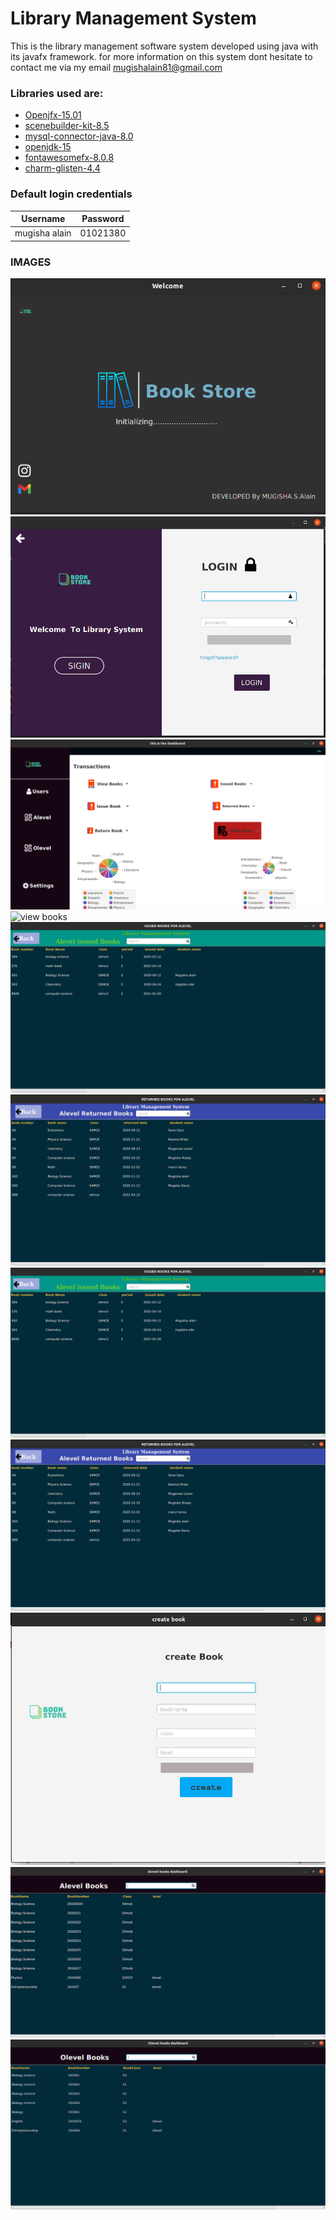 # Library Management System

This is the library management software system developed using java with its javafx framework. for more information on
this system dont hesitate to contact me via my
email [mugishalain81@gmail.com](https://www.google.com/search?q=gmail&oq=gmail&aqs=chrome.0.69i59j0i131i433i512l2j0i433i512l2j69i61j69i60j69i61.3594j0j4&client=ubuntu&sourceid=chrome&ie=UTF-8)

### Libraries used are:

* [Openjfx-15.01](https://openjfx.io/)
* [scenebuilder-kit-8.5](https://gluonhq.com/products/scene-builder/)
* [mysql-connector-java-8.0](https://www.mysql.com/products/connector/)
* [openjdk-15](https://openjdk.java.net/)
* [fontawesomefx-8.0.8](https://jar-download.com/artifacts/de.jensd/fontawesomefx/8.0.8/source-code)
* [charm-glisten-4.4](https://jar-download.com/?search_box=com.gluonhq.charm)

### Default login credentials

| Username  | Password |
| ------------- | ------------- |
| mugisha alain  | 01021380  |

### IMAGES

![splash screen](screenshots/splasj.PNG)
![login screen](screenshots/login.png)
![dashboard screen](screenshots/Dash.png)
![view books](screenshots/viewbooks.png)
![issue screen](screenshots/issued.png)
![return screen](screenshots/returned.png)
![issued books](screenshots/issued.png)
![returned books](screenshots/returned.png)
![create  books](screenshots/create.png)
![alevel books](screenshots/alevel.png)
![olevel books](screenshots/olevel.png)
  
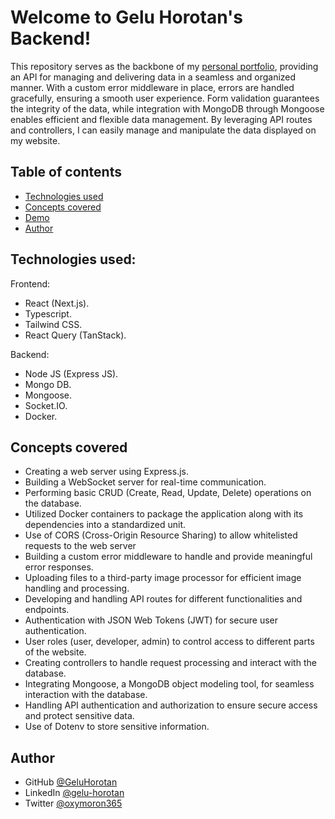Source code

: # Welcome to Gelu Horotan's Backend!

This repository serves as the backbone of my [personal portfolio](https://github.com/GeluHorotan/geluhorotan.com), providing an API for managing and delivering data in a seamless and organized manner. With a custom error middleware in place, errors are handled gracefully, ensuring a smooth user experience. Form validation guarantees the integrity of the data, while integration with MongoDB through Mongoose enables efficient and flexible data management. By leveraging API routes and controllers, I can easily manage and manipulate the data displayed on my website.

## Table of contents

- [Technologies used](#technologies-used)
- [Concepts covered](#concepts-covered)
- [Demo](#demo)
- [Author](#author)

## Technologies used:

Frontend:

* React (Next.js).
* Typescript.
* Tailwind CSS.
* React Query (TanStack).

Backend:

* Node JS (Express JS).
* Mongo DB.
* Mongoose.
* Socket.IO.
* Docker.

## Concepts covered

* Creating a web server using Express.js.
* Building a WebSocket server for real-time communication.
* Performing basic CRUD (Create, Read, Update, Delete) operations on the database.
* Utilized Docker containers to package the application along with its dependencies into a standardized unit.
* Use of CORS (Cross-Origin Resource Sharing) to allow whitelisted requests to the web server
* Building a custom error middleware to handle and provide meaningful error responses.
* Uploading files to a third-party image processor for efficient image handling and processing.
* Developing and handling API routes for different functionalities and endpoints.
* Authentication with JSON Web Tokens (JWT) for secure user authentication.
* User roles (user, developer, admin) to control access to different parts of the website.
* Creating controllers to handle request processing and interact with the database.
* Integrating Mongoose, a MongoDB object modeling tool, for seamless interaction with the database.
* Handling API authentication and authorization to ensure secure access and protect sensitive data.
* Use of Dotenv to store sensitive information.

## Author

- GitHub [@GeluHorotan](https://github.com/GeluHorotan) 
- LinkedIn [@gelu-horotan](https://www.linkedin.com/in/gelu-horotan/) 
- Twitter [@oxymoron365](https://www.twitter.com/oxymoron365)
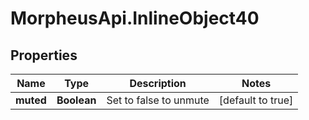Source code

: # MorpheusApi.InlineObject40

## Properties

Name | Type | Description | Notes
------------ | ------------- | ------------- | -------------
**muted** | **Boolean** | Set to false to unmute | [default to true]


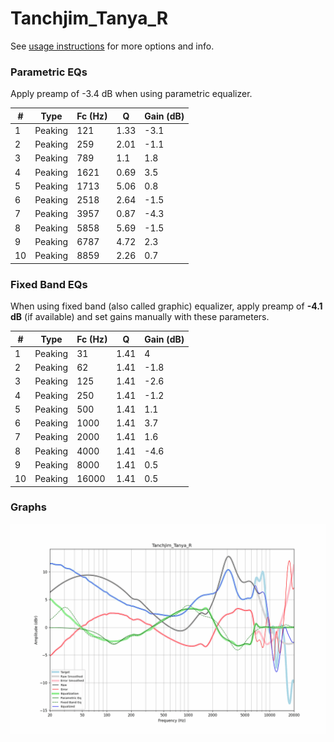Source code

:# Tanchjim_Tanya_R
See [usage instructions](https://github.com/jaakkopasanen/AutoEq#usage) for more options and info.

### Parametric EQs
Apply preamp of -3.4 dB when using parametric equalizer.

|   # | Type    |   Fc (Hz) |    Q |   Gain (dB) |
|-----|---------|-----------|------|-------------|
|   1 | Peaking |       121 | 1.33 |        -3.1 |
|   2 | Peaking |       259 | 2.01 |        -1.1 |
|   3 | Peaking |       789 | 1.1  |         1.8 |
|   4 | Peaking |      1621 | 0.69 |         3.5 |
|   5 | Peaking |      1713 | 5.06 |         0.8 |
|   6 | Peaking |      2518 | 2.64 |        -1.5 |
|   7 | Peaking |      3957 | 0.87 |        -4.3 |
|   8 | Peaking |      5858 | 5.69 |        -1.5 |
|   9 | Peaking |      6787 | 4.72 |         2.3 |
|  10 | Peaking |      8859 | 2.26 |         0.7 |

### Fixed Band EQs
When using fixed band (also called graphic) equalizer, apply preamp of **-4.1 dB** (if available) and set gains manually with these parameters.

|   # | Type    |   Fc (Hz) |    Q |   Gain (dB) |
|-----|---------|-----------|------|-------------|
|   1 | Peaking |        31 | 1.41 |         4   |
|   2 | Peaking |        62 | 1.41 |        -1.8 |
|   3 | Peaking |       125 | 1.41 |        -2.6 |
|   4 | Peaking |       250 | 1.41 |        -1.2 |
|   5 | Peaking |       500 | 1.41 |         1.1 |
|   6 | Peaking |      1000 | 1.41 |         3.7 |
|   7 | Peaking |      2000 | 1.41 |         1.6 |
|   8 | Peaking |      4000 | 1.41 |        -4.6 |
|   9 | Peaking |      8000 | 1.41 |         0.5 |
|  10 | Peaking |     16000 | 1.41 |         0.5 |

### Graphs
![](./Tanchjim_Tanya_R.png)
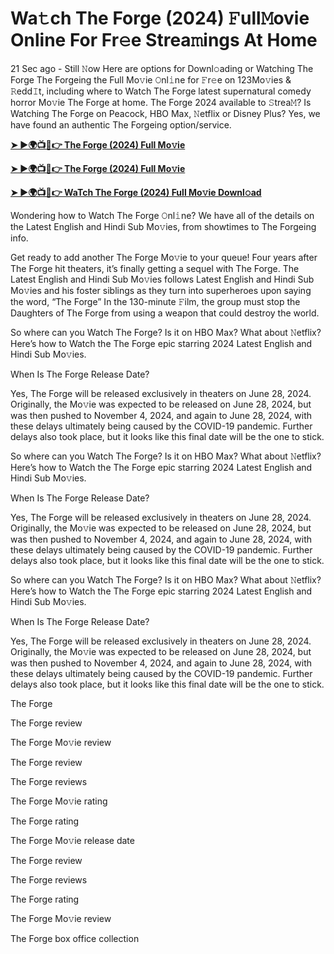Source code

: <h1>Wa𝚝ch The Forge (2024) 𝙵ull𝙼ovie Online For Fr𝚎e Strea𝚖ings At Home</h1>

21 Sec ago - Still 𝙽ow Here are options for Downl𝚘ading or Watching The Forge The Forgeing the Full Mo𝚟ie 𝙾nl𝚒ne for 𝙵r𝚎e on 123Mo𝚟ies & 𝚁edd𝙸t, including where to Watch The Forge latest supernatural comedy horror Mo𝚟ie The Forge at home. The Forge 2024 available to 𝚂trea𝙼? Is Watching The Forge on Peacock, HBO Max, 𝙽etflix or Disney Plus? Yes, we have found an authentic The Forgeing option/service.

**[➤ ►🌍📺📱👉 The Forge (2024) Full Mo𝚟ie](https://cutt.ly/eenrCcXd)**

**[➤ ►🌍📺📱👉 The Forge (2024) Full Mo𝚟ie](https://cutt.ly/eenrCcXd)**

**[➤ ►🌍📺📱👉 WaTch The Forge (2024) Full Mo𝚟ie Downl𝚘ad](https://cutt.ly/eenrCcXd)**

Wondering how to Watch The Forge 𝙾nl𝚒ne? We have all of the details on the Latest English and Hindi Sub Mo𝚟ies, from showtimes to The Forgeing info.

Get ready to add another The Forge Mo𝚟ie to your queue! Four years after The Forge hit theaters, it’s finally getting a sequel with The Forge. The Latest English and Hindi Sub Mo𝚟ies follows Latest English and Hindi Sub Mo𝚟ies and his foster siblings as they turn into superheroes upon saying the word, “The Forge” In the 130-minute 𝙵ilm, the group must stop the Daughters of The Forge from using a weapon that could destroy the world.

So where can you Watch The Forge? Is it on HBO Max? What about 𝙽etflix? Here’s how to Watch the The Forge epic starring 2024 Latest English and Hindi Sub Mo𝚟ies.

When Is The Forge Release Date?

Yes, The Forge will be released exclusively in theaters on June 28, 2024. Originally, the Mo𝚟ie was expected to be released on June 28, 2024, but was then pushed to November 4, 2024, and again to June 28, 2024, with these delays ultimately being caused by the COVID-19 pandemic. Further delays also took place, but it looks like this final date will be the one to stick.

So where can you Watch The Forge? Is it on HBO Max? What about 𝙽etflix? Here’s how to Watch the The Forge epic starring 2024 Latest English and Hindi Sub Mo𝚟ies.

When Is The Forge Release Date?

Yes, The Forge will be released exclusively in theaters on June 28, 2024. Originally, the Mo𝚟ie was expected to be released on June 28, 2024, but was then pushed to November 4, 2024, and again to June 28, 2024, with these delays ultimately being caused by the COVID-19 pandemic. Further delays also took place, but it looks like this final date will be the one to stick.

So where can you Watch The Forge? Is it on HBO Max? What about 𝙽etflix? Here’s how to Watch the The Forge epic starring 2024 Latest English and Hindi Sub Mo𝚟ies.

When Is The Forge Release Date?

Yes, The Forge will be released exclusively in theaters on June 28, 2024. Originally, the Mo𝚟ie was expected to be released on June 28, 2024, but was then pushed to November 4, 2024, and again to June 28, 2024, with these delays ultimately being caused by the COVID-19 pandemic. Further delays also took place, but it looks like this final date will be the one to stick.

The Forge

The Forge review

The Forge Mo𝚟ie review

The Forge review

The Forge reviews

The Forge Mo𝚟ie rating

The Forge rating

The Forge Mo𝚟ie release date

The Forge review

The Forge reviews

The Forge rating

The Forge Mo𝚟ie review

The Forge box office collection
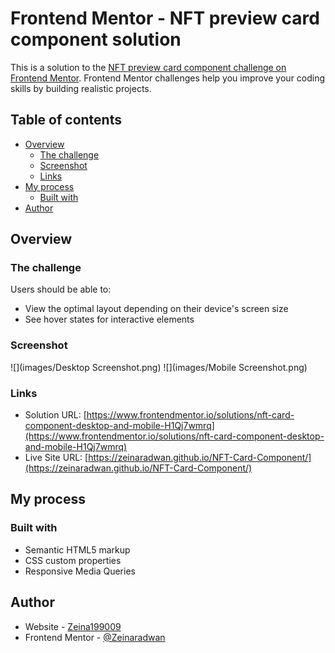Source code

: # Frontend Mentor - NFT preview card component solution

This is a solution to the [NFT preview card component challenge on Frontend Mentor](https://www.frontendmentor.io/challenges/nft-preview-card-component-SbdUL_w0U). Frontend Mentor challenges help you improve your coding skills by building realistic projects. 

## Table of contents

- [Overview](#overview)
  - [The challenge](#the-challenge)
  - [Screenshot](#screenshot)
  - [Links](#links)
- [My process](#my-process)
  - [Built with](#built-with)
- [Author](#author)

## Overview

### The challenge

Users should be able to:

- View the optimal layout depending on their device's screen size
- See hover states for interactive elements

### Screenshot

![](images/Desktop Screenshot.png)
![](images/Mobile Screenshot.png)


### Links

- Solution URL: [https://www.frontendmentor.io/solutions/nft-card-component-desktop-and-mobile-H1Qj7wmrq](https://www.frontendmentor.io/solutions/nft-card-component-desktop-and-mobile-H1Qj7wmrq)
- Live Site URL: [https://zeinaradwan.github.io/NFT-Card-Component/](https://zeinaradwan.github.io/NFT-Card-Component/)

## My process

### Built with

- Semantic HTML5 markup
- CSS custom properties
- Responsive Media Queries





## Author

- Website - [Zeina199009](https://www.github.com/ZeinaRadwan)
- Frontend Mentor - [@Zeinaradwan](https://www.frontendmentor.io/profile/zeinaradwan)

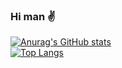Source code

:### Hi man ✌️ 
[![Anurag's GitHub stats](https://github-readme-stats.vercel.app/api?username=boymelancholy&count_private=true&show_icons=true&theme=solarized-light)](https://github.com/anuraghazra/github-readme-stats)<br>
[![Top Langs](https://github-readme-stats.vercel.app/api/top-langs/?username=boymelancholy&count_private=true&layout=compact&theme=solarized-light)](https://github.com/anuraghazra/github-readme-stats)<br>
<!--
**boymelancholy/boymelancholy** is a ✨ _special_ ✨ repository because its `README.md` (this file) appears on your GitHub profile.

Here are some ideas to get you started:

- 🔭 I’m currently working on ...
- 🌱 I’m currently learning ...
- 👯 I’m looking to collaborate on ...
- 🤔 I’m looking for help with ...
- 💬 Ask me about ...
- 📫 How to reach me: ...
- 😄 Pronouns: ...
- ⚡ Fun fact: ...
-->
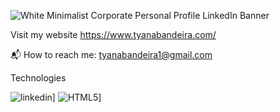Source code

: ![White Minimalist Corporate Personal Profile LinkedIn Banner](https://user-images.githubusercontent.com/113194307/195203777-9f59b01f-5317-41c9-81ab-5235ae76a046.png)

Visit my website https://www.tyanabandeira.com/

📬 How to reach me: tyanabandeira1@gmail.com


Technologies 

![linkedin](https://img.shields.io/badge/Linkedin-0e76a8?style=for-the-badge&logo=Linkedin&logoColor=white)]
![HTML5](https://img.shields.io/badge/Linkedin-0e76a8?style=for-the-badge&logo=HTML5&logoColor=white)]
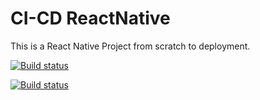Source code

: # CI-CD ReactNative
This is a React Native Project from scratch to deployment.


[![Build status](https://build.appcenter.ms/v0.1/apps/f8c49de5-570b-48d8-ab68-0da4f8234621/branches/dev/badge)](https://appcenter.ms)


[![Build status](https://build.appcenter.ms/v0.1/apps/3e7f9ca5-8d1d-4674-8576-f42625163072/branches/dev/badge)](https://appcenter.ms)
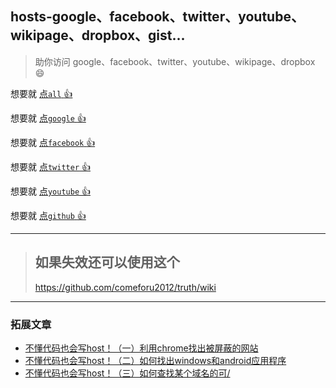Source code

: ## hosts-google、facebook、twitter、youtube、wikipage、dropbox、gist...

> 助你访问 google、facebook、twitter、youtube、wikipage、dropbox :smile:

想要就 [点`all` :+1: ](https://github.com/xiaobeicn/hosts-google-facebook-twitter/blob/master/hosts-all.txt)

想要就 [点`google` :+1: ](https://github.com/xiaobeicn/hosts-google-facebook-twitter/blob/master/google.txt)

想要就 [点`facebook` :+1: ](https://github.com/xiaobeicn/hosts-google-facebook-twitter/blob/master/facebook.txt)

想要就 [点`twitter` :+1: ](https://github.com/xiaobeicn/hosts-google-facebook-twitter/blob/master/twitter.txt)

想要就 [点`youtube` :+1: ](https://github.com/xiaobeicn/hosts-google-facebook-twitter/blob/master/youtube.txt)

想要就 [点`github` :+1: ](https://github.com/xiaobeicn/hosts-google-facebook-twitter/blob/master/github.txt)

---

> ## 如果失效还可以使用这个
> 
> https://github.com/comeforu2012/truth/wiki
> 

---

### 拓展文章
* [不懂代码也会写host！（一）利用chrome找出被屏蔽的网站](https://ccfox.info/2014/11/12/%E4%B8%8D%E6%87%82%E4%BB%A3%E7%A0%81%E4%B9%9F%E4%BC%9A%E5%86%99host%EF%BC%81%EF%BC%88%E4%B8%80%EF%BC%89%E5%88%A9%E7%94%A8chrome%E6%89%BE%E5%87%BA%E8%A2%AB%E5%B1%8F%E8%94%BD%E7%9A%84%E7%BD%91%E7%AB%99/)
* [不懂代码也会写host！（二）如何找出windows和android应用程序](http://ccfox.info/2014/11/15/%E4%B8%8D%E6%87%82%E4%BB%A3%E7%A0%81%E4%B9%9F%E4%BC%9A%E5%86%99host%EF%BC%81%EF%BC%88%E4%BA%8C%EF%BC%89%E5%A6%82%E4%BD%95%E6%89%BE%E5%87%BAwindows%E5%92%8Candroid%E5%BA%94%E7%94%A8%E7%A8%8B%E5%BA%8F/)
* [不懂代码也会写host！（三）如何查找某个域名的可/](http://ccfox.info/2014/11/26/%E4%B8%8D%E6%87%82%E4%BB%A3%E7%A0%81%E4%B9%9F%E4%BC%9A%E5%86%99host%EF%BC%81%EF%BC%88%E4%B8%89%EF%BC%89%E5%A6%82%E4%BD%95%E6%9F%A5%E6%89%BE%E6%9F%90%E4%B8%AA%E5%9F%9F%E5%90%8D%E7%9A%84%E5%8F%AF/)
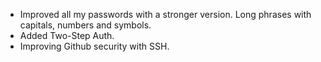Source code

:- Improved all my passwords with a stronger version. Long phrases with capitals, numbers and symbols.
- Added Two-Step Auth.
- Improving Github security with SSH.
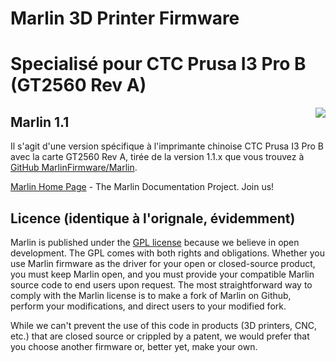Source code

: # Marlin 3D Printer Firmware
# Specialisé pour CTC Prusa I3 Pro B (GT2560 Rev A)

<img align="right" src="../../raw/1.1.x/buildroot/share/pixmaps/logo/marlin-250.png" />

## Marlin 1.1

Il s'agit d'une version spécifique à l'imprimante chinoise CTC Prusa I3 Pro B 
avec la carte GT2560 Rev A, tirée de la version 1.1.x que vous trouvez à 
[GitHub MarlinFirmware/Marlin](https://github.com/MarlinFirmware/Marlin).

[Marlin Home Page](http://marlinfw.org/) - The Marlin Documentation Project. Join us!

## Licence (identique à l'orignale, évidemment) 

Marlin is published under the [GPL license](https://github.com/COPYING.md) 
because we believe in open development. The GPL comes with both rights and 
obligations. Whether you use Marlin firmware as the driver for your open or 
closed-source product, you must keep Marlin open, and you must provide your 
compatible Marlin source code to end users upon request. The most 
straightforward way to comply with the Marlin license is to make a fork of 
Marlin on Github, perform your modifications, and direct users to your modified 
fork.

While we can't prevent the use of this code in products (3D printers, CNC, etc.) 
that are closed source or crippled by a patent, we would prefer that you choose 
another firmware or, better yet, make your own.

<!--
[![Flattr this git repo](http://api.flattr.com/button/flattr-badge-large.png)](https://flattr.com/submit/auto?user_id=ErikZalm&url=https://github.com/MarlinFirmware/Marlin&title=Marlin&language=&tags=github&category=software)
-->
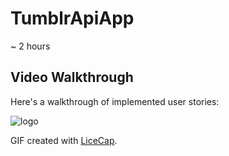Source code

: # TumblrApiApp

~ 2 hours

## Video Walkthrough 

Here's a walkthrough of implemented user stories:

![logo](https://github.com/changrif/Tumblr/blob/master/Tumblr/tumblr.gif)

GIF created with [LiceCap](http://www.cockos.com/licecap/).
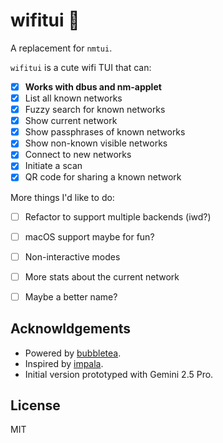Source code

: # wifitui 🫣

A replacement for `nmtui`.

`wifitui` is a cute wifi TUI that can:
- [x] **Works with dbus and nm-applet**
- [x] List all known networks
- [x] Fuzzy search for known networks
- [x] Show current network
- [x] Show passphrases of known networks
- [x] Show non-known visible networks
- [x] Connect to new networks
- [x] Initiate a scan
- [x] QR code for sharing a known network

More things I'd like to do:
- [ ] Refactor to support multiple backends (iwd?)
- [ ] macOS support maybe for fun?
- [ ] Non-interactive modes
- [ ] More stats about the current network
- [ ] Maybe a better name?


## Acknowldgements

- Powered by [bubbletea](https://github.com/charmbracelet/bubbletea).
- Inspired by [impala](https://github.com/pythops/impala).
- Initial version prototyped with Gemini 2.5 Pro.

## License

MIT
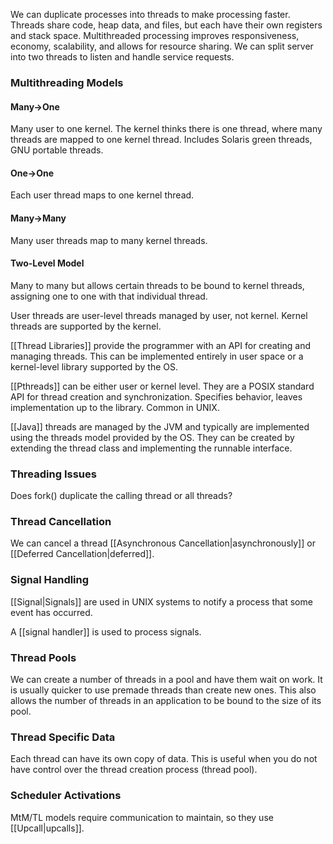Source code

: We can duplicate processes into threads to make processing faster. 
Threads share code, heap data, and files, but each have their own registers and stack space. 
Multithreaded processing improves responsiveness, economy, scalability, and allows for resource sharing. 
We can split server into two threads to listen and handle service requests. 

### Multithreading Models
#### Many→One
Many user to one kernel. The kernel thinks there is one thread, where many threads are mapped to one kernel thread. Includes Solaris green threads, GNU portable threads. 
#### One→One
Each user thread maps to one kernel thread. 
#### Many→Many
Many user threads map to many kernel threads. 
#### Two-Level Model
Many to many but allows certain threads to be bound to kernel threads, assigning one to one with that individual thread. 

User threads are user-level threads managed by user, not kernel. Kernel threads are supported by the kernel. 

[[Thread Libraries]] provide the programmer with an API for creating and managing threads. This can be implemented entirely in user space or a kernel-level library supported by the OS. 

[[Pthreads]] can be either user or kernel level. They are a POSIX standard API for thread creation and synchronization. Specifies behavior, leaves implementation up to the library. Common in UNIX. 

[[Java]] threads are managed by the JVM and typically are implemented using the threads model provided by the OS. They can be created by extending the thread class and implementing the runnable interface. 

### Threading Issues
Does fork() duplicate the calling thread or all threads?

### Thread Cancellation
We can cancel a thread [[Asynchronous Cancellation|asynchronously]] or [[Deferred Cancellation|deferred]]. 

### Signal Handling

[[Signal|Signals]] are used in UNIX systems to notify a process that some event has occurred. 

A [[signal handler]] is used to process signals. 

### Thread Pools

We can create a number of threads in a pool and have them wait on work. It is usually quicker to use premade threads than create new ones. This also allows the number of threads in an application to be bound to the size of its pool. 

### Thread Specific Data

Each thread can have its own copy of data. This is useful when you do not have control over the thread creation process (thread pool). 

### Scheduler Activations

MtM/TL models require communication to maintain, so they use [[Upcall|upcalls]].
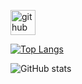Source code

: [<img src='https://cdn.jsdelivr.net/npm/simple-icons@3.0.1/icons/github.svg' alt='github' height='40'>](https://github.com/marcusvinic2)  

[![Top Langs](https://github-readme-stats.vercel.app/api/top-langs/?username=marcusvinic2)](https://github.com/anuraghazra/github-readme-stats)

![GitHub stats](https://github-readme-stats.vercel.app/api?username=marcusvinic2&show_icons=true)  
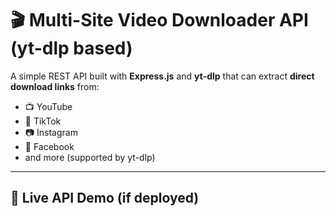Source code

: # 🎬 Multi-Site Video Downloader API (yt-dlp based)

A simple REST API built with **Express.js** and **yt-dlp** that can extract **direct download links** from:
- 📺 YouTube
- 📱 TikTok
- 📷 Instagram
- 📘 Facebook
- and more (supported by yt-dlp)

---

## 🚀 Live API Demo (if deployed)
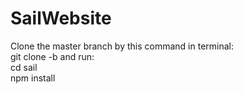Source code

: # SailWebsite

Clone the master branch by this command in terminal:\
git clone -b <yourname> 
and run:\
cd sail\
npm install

== WHAT TO PRODUCE ==
Transcribe only the lines above that start at the line containing "Here are some" and end at the line containing "This is a React". Omit pictures.

== TASK RESULT ==
Here are some ideas to get you started:

- 🔭 I’m currently working on ...
- 🌱 I’m currently learning ...
- 👯 I’m looking to collaborate on ...
- 🤔 I’m looking for help with ...
- 💬 Ask me about ...
- 📫 How to reach me: ...
- 😄 Pronouns: ...
- ⚡ Fun fact: ...
-->
Source code

: ![White Minimalist Corporate Personal Profile LinkedIn Banner](https://user-images.githubusercontent.com/113194307/195203777-9f59b01f-5317-41c9-81ab-5235ae76a046.png)

Visit my website https://www.tyanabandeira.com/

📬 How to reach me: tyanabandeira1@gmail.com


Technologies 

![linkedin](https://img.shields.io/badge/Linkedin-0e76a8?style=for-the-badge&logo=Linkedin&logoColor=white)]
![HTML5](https://img.shields.io/badge/Linkedin-0e76a8?style=for-the-badge&logo=HTML5&logoColor=white)]
Source code

: # CI-CD ReactNative
This is a React Native Project from scratch to deployment.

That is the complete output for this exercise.